Mizanskey had already spent 21 years behind bars, but was notified by the Missouri Department of Corrections in August that his application for parole had been granted

"The Jeff Mizanskey case simply shows that the war on drugs has reached the pinnacle of absurdity," Tony Papa, manager of media relations for the Drug Policy Alliance, told The Huffington Post. "If there was ever a case that deserved drug war reparation, this is it. Pay the man in full for the time he has served for a nonviolent drug crime. He deserves it."

Earlier this year, Mizanskey became eligible for parole when Missouri Gov. Jay Nixon (D) commuted his life sentence, while granting pardons to five other nonviolent offenders who had already completed their punishments. Parole was an option that Mizanskey did not have previously because he had been sentenced as a "prior and persistent drug offender" under Missouri's three strikes law, which was repealed last year.

All three of Mizanskey's offenses involved marijuana. He was given a life sentence after a conviction for attempting to sell about 6 pounds of pot in a 1993 police sting operation.

"He saw rapists, murderers and child molesters get out of prison while he was sentenced to die behind bars for something that should not be a crime to begin with," Mizanskey's attorney, Dan Viets, said upon his client's release, KOMU-TV reported.

The Free Jeff Mizanskey Facebook page has been posting photos of Mizanskey reunited with family since he was set free Tuesday morning:

Marijuana offenses, mostly involving simple possession, account for roughly half of all drug-related crimes. According to a recent report from the American Civil Liberties Union, 88 percent of the more than 8 million marijuana arrests between 2001 and 2010 were for possession alone.

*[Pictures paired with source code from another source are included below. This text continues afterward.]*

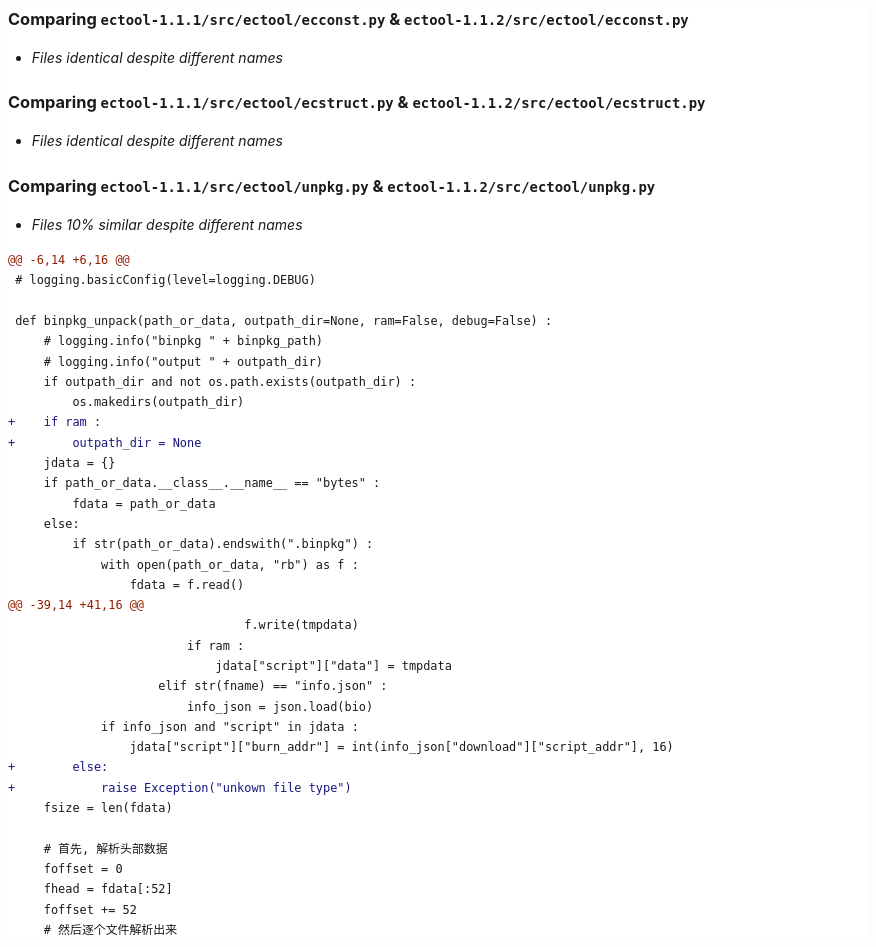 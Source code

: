 ### Comparing `ectool-1.1.1/src/ectool/ecconst.py` & `ectool-1.1.2/src/ectool/ecconst.py`

 * *Files identical despite different names*

### Comparing `ectool-1.1.1/src/ectool/ecstruct.py` & `ectool-1.1.2/src/ectool/ecstruct.py`

 * *Files identical despite different names*

### Comparing `ectool-1.1.1/src/ectool/unpkg.py` & `ectool-1.1.2/src/ectool/unpkg.py`

 * *Files 10% similar despite different names*

```diff
@@ -6,14 +6,16 @@
 # logging.basicConfig(level=logging.DEBUG)
 
 def binpkg_unpack(path_or_data, outpath_dir=None, ram=False, debug=False) :
     # logging.info("binpkg " + binpkg_path)
     # logging.info("output " + outpath_dir)
     if outpath_dir and not os.path.exists(outpath_dir) :
         os.makedirs(outpath_dir)
+    if ram :
+        outpath_dir = None
     jdata = {}
     if path_or_data.__class__.__name__ == "bytes" :
         fdata = path_or_data
     else:
         if str(path_or_data).endswith(".binpkg") :
             with open(path_or_data, "rb") as f :
                 fdata = f.read()
@@ -39,14 +41,16 @@
                                 f.write(tmpdata)
                         if ram :
                             jdata["script"]["data"] = tmpdata
                     elif str(fname) == "info.json" :
                         info_json = json.load(bio)
             if info_json and "script" in jdata :
                 jdata["script"]["burn_addr"] = int(info_json["download"]["script_addr"], 16)
+        else:
+            raise Exception("unkown file type")
     fsize = len(fdata)
 
     # 首先, 解析头部数据
     foffset = 0
     fhead = fdata[:52] 
     foffset += 52
     # 然后逐个文件解析出来
```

A recent analysis of more than 75,000 federal criminal cases from 2014 by the United States Sentencing Commission found that drug-related offenses accounted for one-third of all of the year's cases -- the largest single category, followed closely by cases involving immigration. Of that third, about 25 percent involved marijuana.

And at the local level, a study from the Vera Institute of Justice released earlier this year found that the majority of people incarcerated in local and county jails are locked up for minor offenses, about one-quarter of whom were accused or convicted of crimes related to drugs.

The U.S. is home to only about 5 percent of the world's population, but houses roughly a quarter of the world's prisoners. Harsh sentences for nonviolent drug possession and distribution crimes are part of the reason the nation's prison population has ballooned since the 1970s.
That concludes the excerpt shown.